Свирепая нежность, или Двенадцать писем сокровенного человека Галим Шаграев


Жизнь – это выстрел в упор.

И культуру – самопознание жизни —

нельзя отложить на потом.

Хосе Ортега – и – Гассет


Письмо первое

СУМЕРКИ



…Я остановился и оглянулся.

Не впервые, конечно: и то и другое делал не раз, порою – по два-три раза на дню.

Почему?

Потому.

Изменилось время.


Изменилось так быстро, что все до этого знакомое стало вдруг неузнаваемым и, как в «Божественной комедии» Данте, превратилось в сумеречно-дремучий лес, в непролазных дебрях которого терялись определенность настоящего и пусть контурная, но все же очерченность, будущего.


…Банальная борьба за власть в конце 80-х – начале 90-х годов ХХ века подняла температуру всех слоев обществ городов-миллионников, и особенно – Москвы.

Флюиды той борьбы, исходя из двух-трех противоборствующих кабинетов державного города, сгрудили на главных улицах и площадях столицы амёбообразно-студенистое колыхание многолюдно-черной толпы.

Лица, заинтересованные в собственном олицетворении самых могущественных институтов государства, двинули ту скользкую студенистую многолюдность на сокрушение действующих институтов власти того времени.

Именно скользкая студенистость многолюдно-черной толпы пробудила во мне первородный, однажды испытанный, но хорошо забытый, – почти животный, – страх.

На гребне толпы витийствовали глашатаи новых горизонтов.
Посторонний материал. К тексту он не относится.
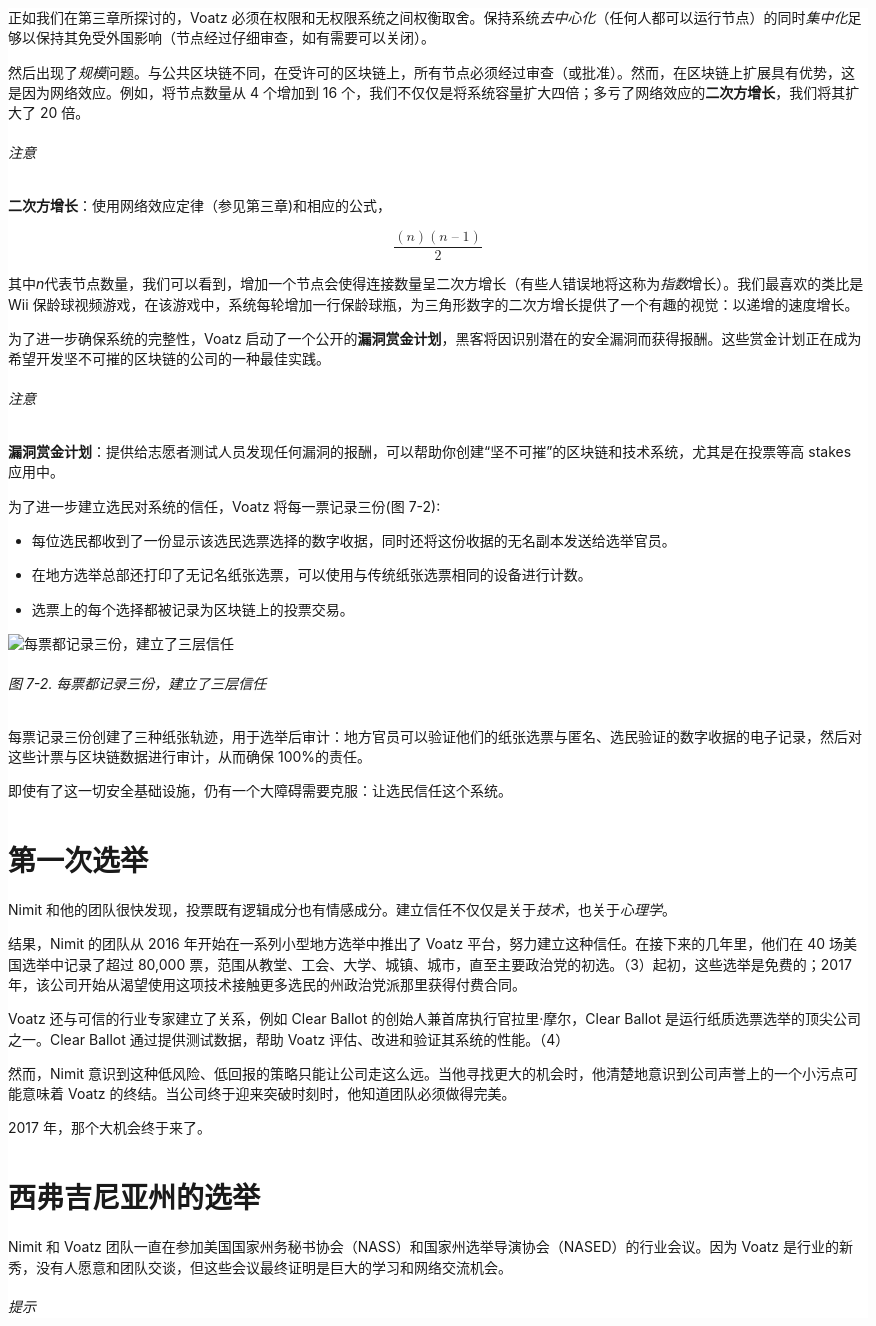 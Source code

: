 正如我们在第三章所探讨的，Voatz 必须在权限和无权限系统之间权衡取舍。保持系统*去中心化*（任何人都可以运行节点）的同时*集中化*足够以保持其免受外国影响（节点经过仔细审查，如有需要可以关闭）。

然后出现了*规模*问题。与公共区块链不同，在受许可的区块链上，所有节点必须经过审查（或批准）。然而，在区块链上扩展具有优势，这是因为网络效应。例如，将节点数量从 4 个增加到 16 个，我们不仅仅是将系统容量扩大四倍；多亏了网络效应的**二次方增长**，我们将其扩大了 20 倍。

###### 注意

**二次方增长**：使用网络效应定律（参见第三章)和相应的公式，

<math display="block"><mfrac><mrow><mo>(</mo><mi>n</mi><mo>)</mo><mo>(</mo><mi>n</mi><mo>–</mo><mn>1</mn><mo>)</mo></mrow> <mn>2</mn></mfrac></math>

其中*n*代表节点数量，我们可以看到，增加一个节点会使得连接数量呈二次方增长（有些人错误地将这称为*指数*增长）。我们最喜欢的类比是 Wii 保龄球视频游戏，在该游戏中，系统每轮增加一行保龄球瓶，为三角形数字的二次方增长提供了一个有趣的视觉：以递增的速度增长。

为了进一步确保系统的完整性，Voatz 启动了一个公开的**漏洞赏金计划**，黑客将因识别潜在的安全漏洞而获得报酬。这些赏金计划正在成为希望开发坚不可摧的区块链的公司的一种最佳实践。

###### 注意

**漏洞赏金计划**：提供给志愿者测试人员发现任何漏洞的报酬，可以帮助你创建“坚不可摧”的区块链和技术系统，尤其是在投票等高 stakes 应用中。

为了进一步建立选民对系统的信任，Voatz 将每一票记录三份(图 7-2):

+   每位选民都收到了一份显示该选民选票选择的数字收据，同时还将这份收据的无名副本发送给选举官员。

+   在地方选举总部还打印了无记名纸张选票，可以使用与传统纸张选票相同的设备进行计数。

+   选票上的每个选择都被记录为区块链上的投票交易。

![每票都记录三份，建立了三层信任](img/bcss_0702.jpg)

###### 图 7-2\. 每票都记录三份，建立了三层信任

每票记录三份创建了三种纸张轨迹，用于选举后审计：地方官员可以验证他们的纸张选票与匿名、选民验证的数字收据的电子记录，然后对这些计票与区块链数据进行审计，从而确保 100%的责任。

即使有了这一切安全基础设施，仍有一个大障碍需要克服：让选民信任这个系统。

# 第一次选举

Nimit 和他的团队很快发现，投票既有逻辑成分也有情感成分。建立信任不仅仅是关于*技术*，也关于*心理学*。

结果，Nimit 的团队从 2016 年开始在一系列小型地方选举中推出了 Voatz 平台，努力建立这种信任。在接下来的几年里，他们在 40 场美国选举中记录了超过 80,000 票，范围从教堂、工会、大学、城镇、城市，直至主要政治党的初选。（3）起初，这些选举是免费的；2017 年，该公司开始从渴望使用这项技术接触更多选民的州政治党派那里获得付费合同。

Voatz 还与可信的行业专家建立了关系，例如 Clear Ballot 的创始人兼首席执行官拉里·摩尔，Clear Ballot 是运行纸质选票选举的顶尖公司之一。Clear Ballot 通过提供测试数据，帮助 Voatz 评估、改进和验证其系统的性能。（4）

然而，Nimit 意识到这种低风险、低回报的策略只能让公司走这么远。当他寻找更大的机会时，他清楚地意识到公司声誉上的一个小污点可能意味着 Voatz 的终结。当公司终于迎来突破时刻时，他知道团队必须做得完美。

2017 年，那个大机会终于来了。

# 西弗吉尼亚州的选举

Nimit 和 Voatz 团队一直在参加美国国家州务秘书协会（NASS）和国家州选举导演协会（NASED）的行业会议。因为 Voatz 是行业的新秀，没有人愿意和团队交谈，但这些会议最终证明是巨大的学习和网络交流机会。

###### 提示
Но, придя к власти и заняв ключевые посты в институтах уже нового государства, почти все глашатаи новых горизонтов занялись политической и экономической реформациями: собственность, которая еще вчера была достоянием всех граждан самого большого в мире государства, переходила в руки немногих, персоналии которых определяли те, кто стал олицетворять наиболее влиятельные институты нового государства.

Перевод громадной – общественной – собственности в пользу немногих лишил многих своей – личной – причастности к целям, задачам и делам всего государства; это сводило на нет уверенность в будущем, а исход уверенности в будущем сбивал центровку души и, как следствие, – нарушал ощущение внутреннего равновесия.


…Потеря определенности настоящего.

Утрата очертаний будущего.

Отлучение от лично выраженной причастности к государству как к своей – главной – собственности.

Исход уверенности.

Сбой центровки души.

Нарушение ощущения внутреннего равновесия…


Этот далеко не полный, но очень четкий чувственно-оценочный ряд личного восприятия материальных и абстрактных объектов реальности не раз заставлял меня остановиться и оглянуться; вот и сейчас, – на исходе чуткой полудремы предутреннего сна, – сознание возвращало мне истоки подлинной причины превращения реальности в вязкие, непролазные дебри сумеречно-дремучего леса, и я снова оглянулся, и понял – звонит телефон; потянулся к трубке и не успел – коротко пикали сигналы отбоя.


Сколько времени-то? – начало седьмого…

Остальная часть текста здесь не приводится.